→ What is required
Reproduce all records exactly.

→ Records for this exercise
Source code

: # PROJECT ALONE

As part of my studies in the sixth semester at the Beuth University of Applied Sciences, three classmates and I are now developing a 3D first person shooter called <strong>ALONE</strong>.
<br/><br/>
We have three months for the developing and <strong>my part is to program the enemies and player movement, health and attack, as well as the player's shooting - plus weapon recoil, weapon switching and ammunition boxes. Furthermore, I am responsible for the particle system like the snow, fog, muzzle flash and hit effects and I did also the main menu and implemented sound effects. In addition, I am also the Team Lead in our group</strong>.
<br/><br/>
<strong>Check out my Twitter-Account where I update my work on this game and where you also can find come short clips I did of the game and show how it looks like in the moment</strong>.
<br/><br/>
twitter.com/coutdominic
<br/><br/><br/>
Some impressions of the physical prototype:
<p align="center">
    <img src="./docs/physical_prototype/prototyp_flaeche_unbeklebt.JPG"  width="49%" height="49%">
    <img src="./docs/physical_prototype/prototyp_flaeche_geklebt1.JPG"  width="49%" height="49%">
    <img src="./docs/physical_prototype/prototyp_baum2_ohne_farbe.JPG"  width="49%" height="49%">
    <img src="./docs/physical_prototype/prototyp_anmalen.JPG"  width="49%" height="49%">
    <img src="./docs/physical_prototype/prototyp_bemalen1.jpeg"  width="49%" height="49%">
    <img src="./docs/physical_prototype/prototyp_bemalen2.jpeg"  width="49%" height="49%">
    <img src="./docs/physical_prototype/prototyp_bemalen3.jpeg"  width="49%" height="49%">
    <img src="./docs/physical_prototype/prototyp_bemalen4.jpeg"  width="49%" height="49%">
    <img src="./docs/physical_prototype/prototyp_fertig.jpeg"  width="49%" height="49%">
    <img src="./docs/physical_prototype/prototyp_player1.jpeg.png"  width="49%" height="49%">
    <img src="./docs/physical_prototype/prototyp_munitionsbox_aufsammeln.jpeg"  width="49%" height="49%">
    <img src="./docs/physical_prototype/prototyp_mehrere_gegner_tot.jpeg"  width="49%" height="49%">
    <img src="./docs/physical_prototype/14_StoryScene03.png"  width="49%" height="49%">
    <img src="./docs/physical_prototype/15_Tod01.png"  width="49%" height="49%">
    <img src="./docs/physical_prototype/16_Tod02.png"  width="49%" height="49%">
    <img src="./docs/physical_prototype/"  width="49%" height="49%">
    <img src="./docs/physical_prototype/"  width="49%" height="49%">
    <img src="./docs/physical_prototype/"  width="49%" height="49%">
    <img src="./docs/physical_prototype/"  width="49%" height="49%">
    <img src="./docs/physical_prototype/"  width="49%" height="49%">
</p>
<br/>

→ Output for this task
Source code

: # PROJECT ALONE

As part of my studies in the sixth semester at the Beuth University of Applied Sciences, three classmates and I are now developing a 3D first person shooter called <strong>ALONE</strong>.
<br/><br/>
We have three months for the developing and <strong>my part is to program the enemies and player movement, health and attack, as well as the player's shooting - plus weapon recoil, weapon switching and ammunition boxes. Furthermore, I am responsible for the particle system like the snow, fog, muzzle flash and hit effects and I did also the main menu and implemented sound effects. In addition, I am also the Team Lead in our group</strong>.
<br/><br/>
<strong>Check out my Twitter-Account where I update my work on this game and where you also can find come short clips I did of the game and show how it looks like in the moment</strong>.
<br/><br/>
twitter.com/coutdominic
<br/><br/><br/>
Some impressions of the physical prototype:
<p align="center">
    <img src="./docs/physical_prototype/prototyp_flaeche_unbeklebt.JPG"  width="49%" height="49%">
    <img src="./docs/physical_prototype/prototyp_flaeche_geklebt1.JPG"  width="49%" height="49%">
    <img src="./docs/physical_prototype/prototyp_baum2_ohne_farbe.JPG"  width="49%" height="49%">
    <img src="./docs/physical_prototype/prototyp_anmalen.JPG"  width="49%" height="49%">
    <img src="./docs/physical_prototype/prototyp_bemalen1.jpeg"  width="49%" height="49%">
    <img src="./docs/physical_prototype/prototyp_bemalen2.jpeg"  width="49%" height="49%">
    <img src="./docs/physical_prototype/prototyp_bemalen3.jpeg"  width="49%" height="49%">
    <img src="./docs/physical_prototype/prototyp_bemalen4.jpeg"  width="49%" height="49%">
    <img src="./docs/physical_prototype/prototyp_fertig.jpeg"  width="49%" height="49%">
    <img src="./docs/physical_prototype/prototyp_player1.jpeg.png"  width="49%" height="49%">
    <img src="./docs/physical_prototype/prototyp_munitionsbox_aufsammeln.jpeg"  width="49%" height="49%">
    <img src="./docs/physical_prototype/prototyp_mehrere_gegner_tot.jpeg"  width="49%" height="49%">
    <img src="./docs/physical_prototype/14_StoryScene03.png"  width="49%" height="49%">
    <img src="./docs/physical_prototype/15_Tod01.png"  width="49%" height="49%">
    <img src="./docs/physical_prototype/16_Tod02.png"  width="49%" height="49%">
    <img src="./docs/physical_prototype/"  width="49%" height="49%">
    <img src="./docs/physical_prototype/"  width="49%" height="49%">
    <img src="./docs/physical_prototype/"  width="49%" height="49%">
    <img src="./docs/physical_prototype/"  width="49%" height="49%">
    <img src="./docs/physical_prototype/"  width="49%" height="49%">
</p>
<br/>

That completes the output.